UNA PAREJA PERFECTA (2005)
Nobuhiro Suwa


LA ESPALDA DEL CORAZÓN

Actualizador de la Nouvelle Vague, Nobuhiro Suwa filma en París este duro relato de un apagamiento amoroso.

Espalda del corazón: su patio trasero y privado, tras la fachada de pareja modélica, en crisis profunda al cabo de quince años.

Acostumbrados a ver en el cine el eufórico enamoramiento entre dos seres mutuamente deslumbrados en los inicios, para asistir a esta otra fase angustiosa y crepuscular hacen falta otra disposición anímica y otro planteamiento estético.

Eludiendo clichés melodramáticos, Suwa escoge el despojamiento radical, asomado a un vacío que deja campo inmenso al espectador, a quien no se le dan mascadas las ideas: se le deja desarrollar las propias, a partir de la concisa realidad que se le ofrece. Como tantas películas actuales, consiste en un marco básico donde el espectador proyecta su propia película.

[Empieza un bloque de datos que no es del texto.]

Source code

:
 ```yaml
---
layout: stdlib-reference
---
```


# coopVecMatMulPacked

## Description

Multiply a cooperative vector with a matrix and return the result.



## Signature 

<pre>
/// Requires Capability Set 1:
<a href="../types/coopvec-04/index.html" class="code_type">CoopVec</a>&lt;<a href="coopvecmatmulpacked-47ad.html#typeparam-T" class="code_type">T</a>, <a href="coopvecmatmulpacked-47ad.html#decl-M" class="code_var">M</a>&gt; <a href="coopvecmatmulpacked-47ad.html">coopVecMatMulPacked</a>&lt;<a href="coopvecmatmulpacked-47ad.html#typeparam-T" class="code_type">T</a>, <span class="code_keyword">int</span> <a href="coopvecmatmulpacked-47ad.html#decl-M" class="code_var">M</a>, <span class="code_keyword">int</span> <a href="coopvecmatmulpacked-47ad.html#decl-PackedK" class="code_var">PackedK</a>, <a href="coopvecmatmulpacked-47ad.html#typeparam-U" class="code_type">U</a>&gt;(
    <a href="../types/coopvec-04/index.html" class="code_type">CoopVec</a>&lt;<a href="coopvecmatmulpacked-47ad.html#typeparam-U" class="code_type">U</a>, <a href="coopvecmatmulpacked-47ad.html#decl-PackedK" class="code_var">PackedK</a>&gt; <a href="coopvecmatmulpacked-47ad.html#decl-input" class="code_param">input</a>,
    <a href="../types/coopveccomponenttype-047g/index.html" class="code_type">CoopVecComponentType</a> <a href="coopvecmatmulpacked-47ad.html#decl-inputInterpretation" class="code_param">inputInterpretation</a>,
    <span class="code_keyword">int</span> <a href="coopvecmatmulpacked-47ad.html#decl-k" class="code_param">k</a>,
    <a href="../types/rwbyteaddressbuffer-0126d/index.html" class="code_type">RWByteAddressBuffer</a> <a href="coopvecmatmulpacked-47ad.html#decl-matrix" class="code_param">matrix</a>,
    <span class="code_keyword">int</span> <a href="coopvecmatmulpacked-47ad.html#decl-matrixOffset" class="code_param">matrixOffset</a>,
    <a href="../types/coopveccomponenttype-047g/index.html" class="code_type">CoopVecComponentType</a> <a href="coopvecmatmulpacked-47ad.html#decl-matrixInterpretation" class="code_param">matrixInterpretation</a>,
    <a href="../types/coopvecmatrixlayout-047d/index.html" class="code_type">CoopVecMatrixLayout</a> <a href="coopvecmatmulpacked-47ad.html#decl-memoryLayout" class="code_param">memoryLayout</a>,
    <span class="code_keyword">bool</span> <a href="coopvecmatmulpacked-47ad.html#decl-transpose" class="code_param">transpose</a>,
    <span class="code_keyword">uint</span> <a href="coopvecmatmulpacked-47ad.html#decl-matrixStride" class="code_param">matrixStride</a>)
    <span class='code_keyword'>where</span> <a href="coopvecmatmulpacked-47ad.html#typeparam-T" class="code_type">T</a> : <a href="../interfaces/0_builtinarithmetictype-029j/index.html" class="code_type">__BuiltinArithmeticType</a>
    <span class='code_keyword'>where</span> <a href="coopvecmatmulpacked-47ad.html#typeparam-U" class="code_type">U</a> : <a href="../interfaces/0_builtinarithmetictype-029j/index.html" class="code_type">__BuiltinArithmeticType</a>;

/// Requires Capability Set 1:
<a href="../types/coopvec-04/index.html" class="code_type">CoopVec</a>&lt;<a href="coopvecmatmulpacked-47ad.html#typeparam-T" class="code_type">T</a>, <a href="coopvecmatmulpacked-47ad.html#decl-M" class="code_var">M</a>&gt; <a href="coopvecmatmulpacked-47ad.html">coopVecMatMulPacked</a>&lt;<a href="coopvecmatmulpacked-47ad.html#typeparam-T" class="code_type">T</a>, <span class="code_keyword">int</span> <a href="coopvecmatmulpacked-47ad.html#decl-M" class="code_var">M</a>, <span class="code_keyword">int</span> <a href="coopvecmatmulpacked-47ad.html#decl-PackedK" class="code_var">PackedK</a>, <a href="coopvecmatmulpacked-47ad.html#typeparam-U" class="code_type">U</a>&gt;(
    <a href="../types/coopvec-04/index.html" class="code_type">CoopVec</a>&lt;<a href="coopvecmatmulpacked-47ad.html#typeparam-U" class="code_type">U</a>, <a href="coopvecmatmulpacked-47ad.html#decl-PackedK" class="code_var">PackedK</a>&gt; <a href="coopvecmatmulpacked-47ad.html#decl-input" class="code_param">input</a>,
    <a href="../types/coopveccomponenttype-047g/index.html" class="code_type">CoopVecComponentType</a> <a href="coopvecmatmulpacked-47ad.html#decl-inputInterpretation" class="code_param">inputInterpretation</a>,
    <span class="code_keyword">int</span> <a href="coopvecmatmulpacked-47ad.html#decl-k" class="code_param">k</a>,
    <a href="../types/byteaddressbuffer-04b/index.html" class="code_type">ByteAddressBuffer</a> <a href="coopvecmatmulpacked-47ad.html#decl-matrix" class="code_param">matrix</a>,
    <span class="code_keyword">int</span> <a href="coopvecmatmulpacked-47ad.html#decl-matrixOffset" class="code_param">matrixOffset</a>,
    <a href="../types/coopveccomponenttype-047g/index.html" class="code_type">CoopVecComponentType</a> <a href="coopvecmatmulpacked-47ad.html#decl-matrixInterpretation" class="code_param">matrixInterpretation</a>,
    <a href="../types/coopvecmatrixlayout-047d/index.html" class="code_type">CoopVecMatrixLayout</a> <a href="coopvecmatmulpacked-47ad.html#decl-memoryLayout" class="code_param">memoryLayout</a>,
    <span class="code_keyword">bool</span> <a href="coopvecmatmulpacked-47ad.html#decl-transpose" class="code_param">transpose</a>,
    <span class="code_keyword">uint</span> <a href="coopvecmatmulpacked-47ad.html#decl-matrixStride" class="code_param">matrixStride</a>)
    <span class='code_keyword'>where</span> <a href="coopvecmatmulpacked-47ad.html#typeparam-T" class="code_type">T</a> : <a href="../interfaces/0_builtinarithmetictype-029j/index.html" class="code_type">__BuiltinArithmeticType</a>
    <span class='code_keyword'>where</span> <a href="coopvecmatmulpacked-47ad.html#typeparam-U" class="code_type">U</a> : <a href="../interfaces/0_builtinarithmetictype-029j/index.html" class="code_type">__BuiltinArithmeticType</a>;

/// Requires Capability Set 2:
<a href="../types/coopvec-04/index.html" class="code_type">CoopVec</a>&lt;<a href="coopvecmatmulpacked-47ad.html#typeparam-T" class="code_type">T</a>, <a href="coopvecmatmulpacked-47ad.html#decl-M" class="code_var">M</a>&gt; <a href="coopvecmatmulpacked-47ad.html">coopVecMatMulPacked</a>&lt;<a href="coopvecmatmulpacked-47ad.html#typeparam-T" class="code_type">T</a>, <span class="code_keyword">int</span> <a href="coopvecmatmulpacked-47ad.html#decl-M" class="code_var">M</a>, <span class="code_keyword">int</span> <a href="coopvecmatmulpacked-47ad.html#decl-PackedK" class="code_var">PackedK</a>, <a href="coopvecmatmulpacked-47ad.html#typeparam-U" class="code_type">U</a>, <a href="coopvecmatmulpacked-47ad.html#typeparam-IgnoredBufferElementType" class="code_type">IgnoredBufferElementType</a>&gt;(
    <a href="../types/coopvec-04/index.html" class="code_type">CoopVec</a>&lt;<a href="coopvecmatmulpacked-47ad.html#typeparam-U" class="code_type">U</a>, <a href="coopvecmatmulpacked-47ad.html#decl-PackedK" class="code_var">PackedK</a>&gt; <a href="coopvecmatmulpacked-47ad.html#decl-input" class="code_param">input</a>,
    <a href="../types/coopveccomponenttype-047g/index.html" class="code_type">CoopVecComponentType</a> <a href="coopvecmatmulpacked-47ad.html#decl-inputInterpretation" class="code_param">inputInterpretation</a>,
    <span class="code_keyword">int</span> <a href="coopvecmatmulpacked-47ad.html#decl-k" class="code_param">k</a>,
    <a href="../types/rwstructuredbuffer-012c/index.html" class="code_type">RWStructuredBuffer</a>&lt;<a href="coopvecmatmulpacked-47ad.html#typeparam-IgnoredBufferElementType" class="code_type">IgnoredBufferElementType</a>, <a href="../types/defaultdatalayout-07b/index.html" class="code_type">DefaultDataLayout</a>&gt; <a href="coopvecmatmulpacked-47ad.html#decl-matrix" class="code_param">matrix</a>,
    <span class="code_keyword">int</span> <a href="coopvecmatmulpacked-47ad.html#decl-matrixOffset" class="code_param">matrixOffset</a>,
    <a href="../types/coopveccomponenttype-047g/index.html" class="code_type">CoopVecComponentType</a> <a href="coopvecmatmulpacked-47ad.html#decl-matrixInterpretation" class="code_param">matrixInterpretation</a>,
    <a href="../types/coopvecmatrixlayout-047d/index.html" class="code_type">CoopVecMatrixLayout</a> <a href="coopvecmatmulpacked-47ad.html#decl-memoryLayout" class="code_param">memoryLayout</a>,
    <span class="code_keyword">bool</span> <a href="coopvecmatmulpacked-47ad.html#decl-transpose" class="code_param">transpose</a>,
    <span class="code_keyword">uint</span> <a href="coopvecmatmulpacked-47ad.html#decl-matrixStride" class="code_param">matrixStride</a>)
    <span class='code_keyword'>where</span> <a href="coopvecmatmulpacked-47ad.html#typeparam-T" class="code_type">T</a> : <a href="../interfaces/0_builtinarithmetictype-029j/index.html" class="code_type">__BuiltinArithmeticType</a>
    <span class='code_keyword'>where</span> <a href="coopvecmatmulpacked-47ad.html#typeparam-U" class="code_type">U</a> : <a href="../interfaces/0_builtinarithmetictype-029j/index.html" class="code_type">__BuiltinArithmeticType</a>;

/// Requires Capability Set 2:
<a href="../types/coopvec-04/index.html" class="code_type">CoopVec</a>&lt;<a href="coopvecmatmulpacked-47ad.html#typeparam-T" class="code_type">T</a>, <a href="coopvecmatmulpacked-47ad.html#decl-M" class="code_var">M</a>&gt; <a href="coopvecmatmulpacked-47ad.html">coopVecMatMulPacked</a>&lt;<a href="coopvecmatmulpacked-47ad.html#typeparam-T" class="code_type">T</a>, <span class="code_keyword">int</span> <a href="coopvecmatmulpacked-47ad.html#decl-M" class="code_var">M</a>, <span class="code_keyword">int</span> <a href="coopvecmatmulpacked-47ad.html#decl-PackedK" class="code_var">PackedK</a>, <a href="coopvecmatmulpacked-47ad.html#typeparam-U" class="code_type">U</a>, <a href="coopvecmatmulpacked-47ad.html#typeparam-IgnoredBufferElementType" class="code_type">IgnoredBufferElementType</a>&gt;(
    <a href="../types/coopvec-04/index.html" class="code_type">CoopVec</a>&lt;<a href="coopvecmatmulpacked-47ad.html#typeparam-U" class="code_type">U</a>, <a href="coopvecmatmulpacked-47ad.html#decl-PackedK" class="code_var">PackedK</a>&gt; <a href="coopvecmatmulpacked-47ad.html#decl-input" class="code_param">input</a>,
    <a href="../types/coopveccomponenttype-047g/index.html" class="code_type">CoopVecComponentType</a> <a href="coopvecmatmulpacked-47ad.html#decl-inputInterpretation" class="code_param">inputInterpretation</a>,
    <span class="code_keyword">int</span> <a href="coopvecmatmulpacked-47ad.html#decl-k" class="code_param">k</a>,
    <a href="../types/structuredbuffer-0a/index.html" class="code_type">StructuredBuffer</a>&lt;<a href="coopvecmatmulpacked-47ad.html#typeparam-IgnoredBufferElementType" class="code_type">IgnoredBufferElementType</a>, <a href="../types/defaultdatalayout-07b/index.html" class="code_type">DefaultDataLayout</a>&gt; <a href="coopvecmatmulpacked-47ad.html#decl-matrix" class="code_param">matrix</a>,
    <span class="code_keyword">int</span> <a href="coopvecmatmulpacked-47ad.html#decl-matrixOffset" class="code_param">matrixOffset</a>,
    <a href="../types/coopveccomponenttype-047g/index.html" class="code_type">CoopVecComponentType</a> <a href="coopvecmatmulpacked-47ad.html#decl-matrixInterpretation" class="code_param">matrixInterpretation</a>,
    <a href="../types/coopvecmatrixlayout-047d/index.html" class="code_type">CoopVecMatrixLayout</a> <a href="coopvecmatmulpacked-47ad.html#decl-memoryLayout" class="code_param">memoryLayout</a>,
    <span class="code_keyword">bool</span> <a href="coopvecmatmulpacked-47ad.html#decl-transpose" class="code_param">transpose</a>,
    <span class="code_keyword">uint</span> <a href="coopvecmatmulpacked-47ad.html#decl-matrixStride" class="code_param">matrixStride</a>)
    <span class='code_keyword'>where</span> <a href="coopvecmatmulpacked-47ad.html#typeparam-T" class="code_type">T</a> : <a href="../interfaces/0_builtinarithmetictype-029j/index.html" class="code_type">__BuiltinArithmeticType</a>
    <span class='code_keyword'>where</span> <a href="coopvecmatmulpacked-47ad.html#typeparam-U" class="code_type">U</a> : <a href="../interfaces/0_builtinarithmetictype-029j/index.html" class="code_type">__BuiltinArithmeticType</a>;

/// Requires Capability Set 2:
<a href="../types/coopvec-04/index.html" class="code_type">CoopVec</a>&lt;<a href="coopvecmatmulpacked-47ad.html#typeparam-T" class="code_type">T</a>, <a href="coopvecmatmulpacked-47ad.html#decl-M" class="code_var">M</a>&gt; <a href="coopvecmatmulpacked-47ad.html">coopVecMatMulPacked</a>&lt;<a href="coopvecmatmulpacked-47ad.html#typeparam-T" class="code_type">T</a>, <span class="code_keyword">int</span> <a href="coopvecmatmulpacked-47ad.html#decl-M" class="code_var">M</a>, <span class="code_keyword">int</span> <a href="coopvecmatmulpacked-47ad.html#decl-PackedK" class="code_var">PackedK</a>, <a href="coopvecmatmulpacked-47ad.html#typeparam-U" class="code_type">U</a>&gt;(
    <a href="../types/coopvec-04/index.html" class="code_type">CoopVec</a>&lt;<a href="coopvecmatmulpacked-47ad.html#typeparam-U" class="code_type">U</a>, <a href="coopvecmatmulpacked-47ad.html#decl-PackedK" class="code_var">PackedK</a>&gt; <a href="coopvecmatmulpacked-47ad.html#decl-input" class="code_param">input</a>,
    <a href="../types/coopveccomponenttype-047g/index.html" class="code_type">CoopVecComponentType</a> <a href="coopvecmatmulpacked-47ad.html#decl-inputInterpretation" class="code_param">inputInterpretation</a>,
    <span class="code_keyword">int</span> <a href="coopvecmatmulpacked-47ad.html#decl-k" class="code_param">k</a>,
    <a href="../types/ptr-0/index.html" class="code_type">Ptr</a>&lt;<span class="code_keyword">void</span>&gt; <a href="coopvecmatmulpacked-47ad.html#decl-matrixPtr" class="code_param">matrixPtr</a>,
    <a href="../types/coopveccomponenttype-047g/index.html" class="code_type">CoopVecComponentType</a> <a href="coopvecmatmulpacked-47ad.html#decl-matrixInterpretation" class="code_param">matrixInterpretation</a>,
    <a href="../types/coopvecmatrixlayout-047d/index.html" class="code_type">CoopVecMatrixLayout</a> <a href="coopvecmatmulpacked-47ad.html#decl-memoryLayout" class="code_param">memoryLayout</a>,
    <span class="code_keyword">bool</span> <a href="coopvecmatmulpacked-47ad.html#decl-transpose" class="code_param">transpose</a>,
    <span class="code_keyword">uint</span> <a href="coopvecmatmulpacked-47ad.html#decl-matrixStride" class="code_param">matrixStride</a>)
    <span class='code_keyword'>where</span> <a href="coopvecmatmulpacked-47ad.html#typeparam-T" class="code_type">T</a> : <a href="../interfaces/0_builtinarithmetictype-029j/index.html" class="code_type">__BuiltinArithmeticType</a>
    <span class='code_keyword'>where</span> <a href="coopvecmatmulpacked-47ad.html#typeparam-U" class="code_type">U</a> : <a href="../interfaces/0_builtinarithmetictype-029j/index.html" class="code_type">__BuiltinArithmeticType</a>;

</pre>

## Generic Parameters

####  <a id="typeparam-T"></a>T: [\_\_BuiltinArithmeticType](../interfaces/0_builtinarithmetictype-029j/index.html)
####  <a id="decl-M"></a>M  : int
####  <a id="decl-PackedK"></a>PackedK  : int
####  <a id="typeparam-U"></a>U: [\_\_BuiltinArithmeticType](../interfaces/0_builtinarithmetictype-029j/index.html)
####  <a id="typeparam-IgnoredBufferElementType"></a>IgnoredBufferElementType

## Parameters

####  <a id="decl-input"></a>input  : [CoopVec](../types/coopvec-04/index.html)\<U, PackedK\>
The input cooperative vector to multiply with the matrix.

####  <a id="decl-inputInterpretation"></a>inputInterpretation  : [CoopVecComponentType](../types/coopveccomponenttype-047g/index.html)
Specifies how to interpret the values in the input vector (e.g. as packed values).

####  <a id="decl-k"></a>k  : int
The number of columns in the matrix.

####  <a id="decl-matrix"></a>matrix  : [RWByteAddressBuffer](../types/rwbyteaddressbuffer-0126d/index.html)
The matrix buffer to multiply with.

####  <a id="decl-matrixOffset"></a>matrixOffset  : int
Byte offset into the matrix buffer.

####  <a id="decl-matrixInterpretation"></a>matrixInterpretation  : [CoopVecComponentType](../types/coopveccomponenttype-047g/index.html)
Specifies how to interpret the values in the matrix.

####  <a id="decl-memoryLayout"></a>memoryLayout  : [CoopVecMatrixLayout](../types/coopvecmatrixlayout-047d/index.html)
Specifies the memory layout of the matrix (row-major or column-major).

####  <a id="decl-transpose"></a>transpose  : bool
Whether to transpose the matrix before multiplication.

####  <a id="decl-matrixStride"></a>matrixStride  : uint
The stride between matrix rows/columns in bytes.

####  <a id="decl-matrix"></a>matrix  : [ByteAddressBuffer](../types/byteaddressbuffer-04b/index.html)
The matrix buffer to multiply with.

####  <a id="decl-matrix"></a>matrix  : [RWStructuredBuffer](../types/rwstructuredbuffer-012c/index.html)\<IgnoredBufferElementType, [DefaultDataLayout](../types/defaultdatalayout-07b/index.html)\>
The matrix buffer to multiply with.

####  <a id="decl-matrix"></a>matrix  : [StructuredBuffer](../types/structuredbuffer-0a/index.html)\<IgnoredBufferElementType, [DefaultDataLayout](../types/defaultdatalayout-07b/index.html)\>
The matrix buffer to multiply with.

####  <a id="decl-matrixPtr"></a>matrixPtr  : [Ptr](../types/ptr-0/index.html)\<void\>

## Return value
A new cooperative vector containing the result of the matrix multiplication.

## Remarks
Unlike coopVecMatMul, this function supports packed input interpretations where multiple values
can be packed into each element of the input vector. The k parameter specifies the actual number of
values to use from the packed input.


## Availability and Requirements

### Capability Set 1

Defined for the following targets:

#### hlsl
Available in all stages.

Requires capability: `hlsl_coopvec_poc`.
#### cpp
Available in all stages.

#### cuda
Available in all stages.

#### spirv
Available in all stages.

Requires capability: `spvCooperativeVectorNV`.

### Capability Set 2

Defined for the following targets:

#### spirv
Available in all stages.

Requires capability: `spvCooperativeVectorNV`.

Con la suavidad de una gasa, “Una pareja perfecta” se posa sobre esa base: la difícil encrucijada de Marie y Nicolás cuando regresan unos días a París, a un acontecimiento social (una boda), se instalan en un hotel y encargan camas separadas.

La comunicación entre ellos, consistente en intercambio de reproches y burlas a las primeras de cambio, es rudimentaria, pobre, aunque sin violencia. Es el estilo imperante en el medio de profesionales acomodados en que se mueven. Parejas sin hijos (sólo un niño en la película, fugazmente, hijo de un padre viudo cuya capacidad de empatía queda de manifiesto), encerrados el uno con el otro, perdidos en sus respectivos papeles de adultos serios ‘comme il faut’.

Ahora, la fuerza del vínculo se extingue y surgen los primeros y decepcionantes vacíos. La pareja reacciona desconcertada, voluble, indecisa. Marie no se da del todo cuenta, y sigue exigiendo a Nicolás y recriminándole como si todavía se pertenecieran y como si, en alguna medida, él fuese de ella aún. Risas nerviosas, agobiadas, a punto del llanto. Tan pronto se muestra hostil como desvalidamente cariñosa. Él quiere actuar como si la ruptura fuese realidad consumada. Lo comunica a los amigos en una cena, para irse acostumbrando, pero no siempre puede con ello.

En el Museo Rodin, ecos del amor de Camille Claudel.

En un bar, un viejo sabio compara la guerra con el amor: se ataca por el repentino miedo hacia el otro, hacia uno mismo ante el otro, hacia ambos ante la vida misteriosa, hacia la existencia a menudo terrible…

Con ritmo extremadamente reposado, planos fijos larguísimos y el consiguiente juego decisivo del fuera de campo en los diálogos, textura digital, sonido directo que incluye hasta las respiraciones, puntuado ocasionalmente por graves notas de piano, y una pálida fotografía de colores muy apagados, idénticos a los que usó el monotemático pintor Morandi (1890-1964), el film captura despaciosa y respetuosamente, para la recreación por parte del espectador, el aire de dolor, zozobra y desaliento que envuelve a los personajes.

No es película para ver en cualquier momento. Conviene escoger la ocasión y estar con la mente despejada.